(Beginning of Provided data)

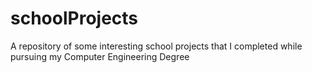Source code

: # schoolProjects
A repository of some interesting school projects that I completed while pursuing my Computer Engineering Degree
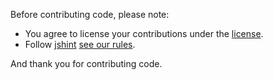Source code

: Before contributing code, please note:

* You agree to license your contributions under the [license](LICENSE).
* Follow [jshint](http://eslint.org/docs/rules/) [see our rules](.jshintrc).

And thank you for contributing code.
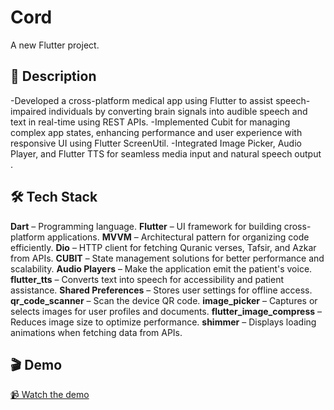 # Cord

A new Flutter project.

## 📖 Description  
-Developed a cross-platform medical app using Flutter to assist speech-impaired individuals by converting brain
signals into audible speech and text in real-time using REST APIs.
-Implemented Cubit for managing complex app states, enhancing performance and user experience with responsive
UI using Flutter ScreenUtil.
-Integrated Image Picker, Audio Player, and Flutter TTS for seamless media input and natural speech output .

## 🛠️ Tech Stack  
**Dart** – Programming language.
**Flutter** – UI framework for building cross-platform applications.
**MVVM** – Architectural pattern for organizing code efficiently.
**Dio** – HTTP client for fetching Quranic verses, Tafsir, and Azkar from APIs.
**CUBIT**  – State management solutions for better performance and scalability.
**Audio Players** – Make the application emit the patient's voice.
**flutter_tts** – Converts text into speech for accessibility and patient assistance.
**Shared Preferences** – Stores user settings for offline access.
**qr_code_scanner** – Scan the device QR code.
**image_picker** – Captures or selects images for user profiles and documents.
**flutter_image_compress** – Reduces image size to optimize performance.
**shimmer** – Displays loading animations when fetching data from APIs.

## 🎬 Demo  
[📹 Watch the demo](https://drive.google.com/file/d/1XcWrQbuHnSGn3ekgrbf04iLeE86VMmwh/view?usp=drive_link)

(End of Provided data)

◆ Task details ◆
The records above are to be set down exactly as written, with no images.

◆ Exercise output ◆
Source code

: # schoolProjects
A repository of some interesting school projects that I completed while pursuing my Computer Engineering Degree
Source code

: Before contributing code, please note:

* You agree to license your contributions under the [license](LICENSE).
* Follow [jshint](http://eslint.org/docs/rules/) [see our rules](.jshintrc).

And thank you for contributing code.
 # Cord

A new Flutter project.

## 📖 Description  
-Developed a cross-platform medical app using Flutter to assist speech-impaired individuals by converting brain
signals into audible speech and text in real-time using REST APIs.
-Implemented Cubit for managing complex app states, enhancing performance and user experience with responsive
UI using Flutter ScreenUtil.
-Integrated Image Picker, Audio Player, and Flutter TTS for seamless media input and natural speech output .

## 🛠️ Tech Stack  
**Dart** – Programming language.
**Flutter** – UI framework for building cross-platform applications.
**MVVM** – Architectural pattern for organizing code efficiently.
**Dio** – HTTP client for fetching Quranic verses, Tafsir, and Azkar from APIs.
**CUBIT**  – State management solutions for better performance and scalability.
**Audio Players** – Make the application emit the patient's voice.
**flutter_tts** – Converts text into speech for accessibility and patient assistance.
**Shared Preferences** – Stores user settings for offline access.
**qr_code_scanner** – Scan the device QR code.
**image_picker** – Captures or selects images for user profiles and documents.
**flutter_image_compress** – Reduces image size to optimize performance.
**shimmer** – Displays loading animations when fetching data from APIs.

## 🎬 Demo  
[📹 Watch the demo](https://drive.google.com/file/d/1XcWrQbuHnSGn3ekgrbf04iLeE86VMmwh/view?usp=drive_link)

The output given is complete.